Nothing gets into your soul like the early rises, pink skies, bush baby’s, and four-legged friends you encounter in the African bush.
Africa was never on my radar until late last year when my boyfriend suggested we do a family trip before his daughter, Zoe headed off to college. We got a bit of a late start in planning this trip and frankly, I wasn’t sure what would be available. We had a budget, we knew when we wanted to go and where. Putting it all together was going to be the challenging part. I turned to a couple of different agencies specializing in African safaris. We chose Go2Africa and after the initial contact with them, it was effortless. We planned this trip for nine days and left it up to them to put us in places that were available during that travel period. Our travel agent, Justin put us with The Old Drift Lodge in Zimbabwe for the first two nights and Desert & Delta Safari Co. in Botswana for the remainder of our stay. The Old Drift Lodge had a modern rustic touch with a grand bathtub outside, over looking the Zambezi River. The menus were custom chosen by the chef and made to order. Our first night there happened to be my birthday and they brought me out my own homemade birthday cake with a song to accompany it, Zimbabwe style! We did morning game drives and sunset cruises spotting troops of baboons playing in the bush and hippos bathing in the river. I learned about the Baobab tree, an elephant favorite because of how soft the bark and meat of the tree is. The oldest Baobab tree is 6000 years old. We also did our first helicopter ride through Victoria Falls. It's massive and breathtaking. The staff was very thoughtful in their service and eager to teach their culture! We learned about politics, cultures, and the way of life in Zimbabwe. Our guide, JB also explained what it takes to become a guide in Africa. The training is very thorough and time consuming that requires a university degree. No wonder we felt so safe with them on our game drives. The whole experience there was amazing.

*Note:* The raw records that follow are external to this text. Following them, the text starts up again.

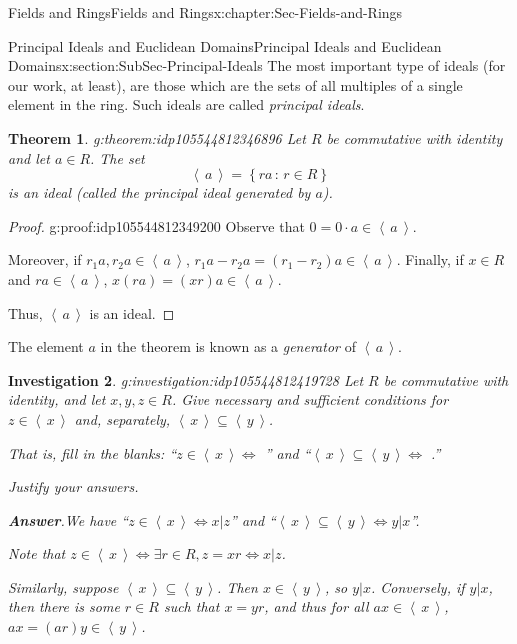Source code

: \documentclass[oneside,10pt,]{book}
\newcommand{\blocktitlefont}{\relax}
\numberwithin{equation}{section}
\newcommand{\ideal}[1]{\left\langle\, #1 \,\right\rangle}
\newcommand{\setof}[2]{{\left\{#1\,\colon\,#2\right\}}}
\newtheorem{theorem}{Theorem}[section]
\newtheorem{investigation}[theorem]{Investigation}
\begin{document}
\begin{chapterptx}{Fields and Rings}{}{Fields and Rings}{}{}{x:chapter:Sec-Fields-and-Rings}
\begin{sectionptx}{Principal Ideals and Euclidean Domains}{}{Principal Ideals and Euclidean Domains}{}{}{x:section:SubSec-Principal-Ideals}
The most important type of ideals (for our work, at least), are those which are the sets of all multiples of a single element in the ring. Such ideals are called \emph{principal ideals}.%
\begin{theorem}{}{}{g:theorem:idp105544812346896}%
Let \(R\) be commutative with identity and let \(a\in R\). The set%
\begin{equation*}
\ideal{a} = \setof{ra}{r\in R}
\end{equation*}
is an ideal (called the \emph{principal ideal generated by \(a\)}).%
\end{theorem}
\begin{proof}{}{g:proof:idp105544812349200}
Observe that \(0 = 0\cdot a \in \ideal{a}\).%
\par
Moreover, if \(r_1 a, r_2 a\in \ideal{a}\), \(r_1 a - r_2 a = (r_1 - r_2)a \in \ideal{a}\). Finally, if \(x\in R\) and \(r a\in \ideal{a}\), \(x (ra) = (xr) a \in \ideal{a}\).%
\par
Thus, \(\ideal{a}\) is an ideal.%
\end{proof}
The element \(a\) in the theorem is known as a \emph{generator} of \(\ideal{a}\).%
\begin{investigation}{}{g:investigation:idp105544812419728}%
Let \(R\) be commutative with identity, and let \(x,y,z\in R\). Give necessary and sufficient conditions for \(z\in \ideal{x}\) and, separately, \(\ideal{x} \subseteq \ideal{y}\).%
\par
That is, fill in the blanks: ``\(z\in \ideal{x} \Leftrightarrow\) \textunderscore{}\textunderscore{}\textunderscore{}\textunderscore{}\textunderscore{}\textunderscore{}\textunderscore{}\textunderscore{}\textunderscore{}'' and ``\(\ideal{x}\subseteq \ideal{y} \Leftrightarrow\) \textunderscore{}\textunderscore{}\textunderscore{}\textunderscore{}\textunderscore{}\textunderscore{}\textunderscore{}\textunderscore{}\textunderscore{}.''%
\par
Justify your answers.%
\par\smallskip%
\noindent\textbf{\blocktitlefont Answer}.\hypertarget{g:answer:idp105544812423824}{}\quad{}We have ``\(z\in \ideal{x} \Leftrightarrow x|z\)'' and ``\(\ideal{x}\subseteq \ideal{y} \Leftrightarrow y|x\)''\footnotemark{}.%
\par
Note that \(z\in \ideal{x} \Leftrightarrow \exists r\in R, z = xr \Leftrightarrow x|z\).%
\par
Similarly, suppose \(\ideal{x}\subseteq \ideal{y}\). Then \(x\in \ideal{y}\), so \(y|x\). Conversely, if \(y|x\), then there is some \(r\in R\) such that \(x = yr\), and thus for all \(ax\in \ideal{x}\), \(ax = (ar)y \in \ideal{y}\).%

\end{investigation}
\end{sectionptx}
\end{chapterptx}
\end{document}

The camps we visited with Desert & Delta were Camp Xakanaxa and Camp Okavango in the Moremi Game Reserve located in the Okavango Delta, and Suvuti Safari Lodge in Chobe National Park. After our first two nights at Camp Xakanaxa, we figured out all the camps within this company keep the same schedule; this made it so easy to adjust to going forward. We knew what time wake up call was all the way to when dinner was being served. Desert & Delta’s camps are the perfect intro to Botswana culture, wildlife and its landscape. It’s luxurious without being pretentious…the word “glamping” comes to mind. We loved the beautiful decor and structure of all camps we visited, think old Out of Africa with muted tones, canvas, leather, and wicker galore. And the staff is so nice and eager to make you feel at home; if you find no-one’s manning the bar you can head around and help yourself. Each camp offers something unique to that area. At Camp Xakanaxa were game drives through the bush with lots of elephants and giraffes, Camp Okavango was canoe rides and trail hikes spotting hippos and colorful birds in the delta. Suvuti Lodge was more game drives with the Marsh lions, Cape buffalo, warthogs and leopards. We started our days with an early game drive, came back for a feast of a brunch, had a few hours to siesta, a quick afternoon tea, followed by a sunset game drive with your poison of choice as the sunsets. My poison was these incredible BBQ corn nuts and orange polenta cake (a little tidbit, if you find something you like, ask for the recipe. They will print it right up for you). You are eternally eating, drinking and animal spotting which is pretty ideal, if like me those are three of your favorite things to do in life. Elephants, lions along with her cubs, giraffes, hippos, hyenas, impalas, kudu, one leopard, and her cub, and no end of winged friends; we definitely weren’t short on flora and fauna in Botswana. Experiencing these animals in their environment is something I cannot describe, other than there is something so organic being in their natural habitat. You really see what the circle of life is all about. We’d end our days with eating dinner communal style with other guests. It was so nice to get to know other people from all over the world that you wouldn’t meet otherwise. We drank local wines, feasted on game I had never heard of like kudu & springbok, and menus that would put you into a food coma.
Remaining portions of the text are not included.